- **WHAT NEEDS TO BE DONE**
Look below for the line that contains "2. Dependencies", then copy it and each following line exactly, through and including the line that contains "1. Clone this repo </br>".

- **LISTED RECORDS**
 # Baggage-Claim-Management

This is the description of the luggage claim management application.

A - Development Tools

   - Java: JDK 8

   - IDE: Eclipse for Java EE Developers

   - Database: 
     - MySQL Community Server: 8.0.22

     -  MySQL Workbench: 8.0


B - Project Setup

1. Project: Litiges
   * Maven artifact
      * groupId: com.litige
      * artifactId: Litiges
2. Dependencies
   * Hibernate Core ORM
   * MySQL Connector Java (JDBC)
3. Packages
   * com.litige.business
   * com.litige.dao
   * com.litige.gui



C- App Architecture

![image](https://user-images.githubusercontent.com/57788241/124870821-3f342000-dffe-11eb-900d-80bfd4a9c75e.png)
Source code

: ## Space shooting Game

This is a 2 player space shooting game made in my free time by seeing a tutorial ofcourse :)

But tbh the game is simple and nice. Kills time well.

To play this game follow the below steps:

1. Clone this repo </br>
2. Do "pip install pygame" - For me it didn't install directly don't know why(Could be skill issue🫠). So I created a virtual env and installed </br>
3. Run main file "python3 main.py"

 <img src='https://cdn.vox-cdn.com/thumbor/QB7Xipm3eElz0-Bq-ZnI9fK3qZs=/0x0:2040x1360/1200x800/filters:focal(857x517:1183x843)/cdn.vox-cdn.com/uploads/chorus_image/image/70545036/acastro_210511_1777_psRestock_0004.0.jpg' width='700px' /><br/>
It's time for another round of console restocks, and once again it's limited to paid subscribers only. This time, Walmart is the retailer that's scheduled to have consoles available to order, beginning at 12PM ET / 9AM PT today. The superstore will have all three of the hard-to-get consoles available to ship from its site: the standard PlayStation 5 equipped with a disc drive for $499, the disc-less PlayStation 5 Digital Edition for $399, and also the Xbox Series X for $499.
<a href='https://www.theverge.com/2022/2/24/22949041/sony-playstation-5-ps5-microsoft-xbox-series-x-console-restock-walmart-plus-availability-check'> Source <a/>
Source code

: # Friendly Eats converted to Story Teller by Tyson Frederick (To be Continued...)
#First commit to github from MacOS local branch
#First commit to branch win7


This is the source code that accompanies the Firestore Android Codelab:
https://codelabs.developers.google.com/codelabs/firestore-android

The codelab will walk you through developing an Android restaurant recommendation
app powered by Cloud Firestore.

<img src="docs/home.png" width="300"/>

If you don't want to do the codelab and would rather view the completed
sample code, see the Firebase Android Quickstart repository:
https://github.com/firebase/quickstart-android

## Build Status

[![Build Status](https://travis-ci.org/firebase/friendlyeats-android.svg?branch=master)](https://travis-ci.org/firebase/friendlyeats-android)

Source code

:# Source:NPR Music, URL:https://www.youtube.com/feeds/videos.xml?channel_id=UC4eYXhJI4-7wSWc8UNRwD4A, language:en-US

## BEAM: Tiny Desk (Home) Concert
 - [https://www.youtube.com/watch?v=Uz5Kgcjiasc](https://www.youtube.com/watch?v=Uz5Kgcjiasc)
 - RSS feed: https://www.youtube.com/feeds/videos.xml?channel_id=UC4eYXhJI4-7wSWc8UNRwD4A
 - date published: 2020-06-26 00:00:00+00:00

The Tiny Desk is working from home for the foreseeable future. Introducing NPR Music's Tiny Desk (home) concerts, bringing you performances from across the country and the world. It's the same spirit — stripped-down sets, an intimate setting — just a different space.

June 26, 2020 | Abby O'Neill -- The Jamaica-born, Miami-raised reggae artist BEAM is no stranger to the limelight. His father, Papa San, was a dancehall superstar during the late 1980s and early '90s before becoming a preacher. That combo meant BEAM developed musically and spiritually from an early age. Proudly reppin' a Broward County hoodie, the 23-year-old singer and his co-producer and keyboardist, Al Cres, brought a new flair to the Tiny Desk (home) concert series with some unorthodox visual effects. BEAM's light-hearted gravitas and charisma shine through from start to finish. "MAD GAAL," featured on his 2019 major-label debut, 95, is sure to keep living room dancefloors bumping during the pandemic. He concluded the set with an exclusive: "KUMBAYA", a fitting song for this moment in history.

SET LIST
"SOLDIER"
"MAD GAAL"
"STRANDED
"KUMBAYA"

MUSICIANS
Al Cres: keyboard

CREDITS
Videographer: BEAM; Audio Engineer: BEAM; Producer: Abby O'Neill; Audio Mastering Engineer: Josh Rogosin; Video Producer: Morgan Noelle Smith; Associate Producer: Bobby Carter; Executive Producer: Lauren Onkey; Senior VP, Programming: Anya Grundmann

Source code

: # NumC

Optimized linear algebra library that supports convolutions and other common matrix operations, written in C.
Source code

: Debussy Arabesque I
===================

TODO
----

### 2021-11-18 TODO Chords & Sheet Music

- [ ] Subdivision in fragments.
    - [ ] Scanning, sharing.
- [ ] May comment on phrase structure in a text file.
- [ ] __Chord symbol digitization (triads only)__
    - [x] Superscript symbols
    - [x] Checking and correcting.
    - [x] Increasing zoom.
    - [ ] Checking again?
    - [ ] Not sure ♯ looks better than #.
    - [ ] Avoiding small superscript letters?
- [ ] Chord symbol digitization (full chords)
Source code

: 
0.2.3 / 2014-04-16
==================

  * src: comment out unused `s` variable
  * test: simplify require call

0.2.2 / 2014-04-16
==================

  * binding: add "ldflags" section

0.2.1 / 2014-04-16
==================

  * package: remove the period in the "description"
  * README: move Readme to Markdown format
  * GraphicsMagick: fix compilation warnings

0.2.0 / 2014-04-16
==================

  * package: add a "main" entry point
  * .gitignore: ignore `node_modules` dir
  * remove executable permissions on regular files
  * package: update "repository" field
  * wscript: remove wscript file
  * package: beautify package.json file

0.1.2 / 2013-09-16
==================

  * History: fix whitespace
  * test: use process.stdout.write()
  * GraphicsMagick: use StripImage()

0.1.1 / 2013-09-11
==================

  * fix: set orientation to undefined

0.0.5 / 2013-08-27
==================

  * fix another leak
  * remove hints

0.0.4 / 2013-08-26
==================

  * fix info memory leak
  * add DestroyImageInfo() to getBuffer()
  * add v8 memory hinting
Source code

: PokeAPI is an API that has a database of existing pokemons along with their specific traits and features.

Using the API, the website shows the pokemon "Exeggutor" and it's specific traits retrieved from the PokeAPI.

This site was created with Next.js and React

- **ANSWER TO THE EXERCISE**
2. Dependencies
   * Hibernate Core ORM
   * MySQL Connector Java (JDBC)
3. Packages
   * com.litige.business
   * com.litige.dao
   * com.litige.gui



C- App Architecture

![image](https://user-images.githubusercontent.com/57788241/124870821-3f342000-dffe-11eb-900d-80bfd4a9c75e.png)
Source code

: ## Space shooting Game

This is a 2 player space shooting game made in my free time by seeing a tutorial ofcourse :)

But tbh the game is simple and nice. Kills time well.

To play this game follow the below steps:

1. Clone this repo </br>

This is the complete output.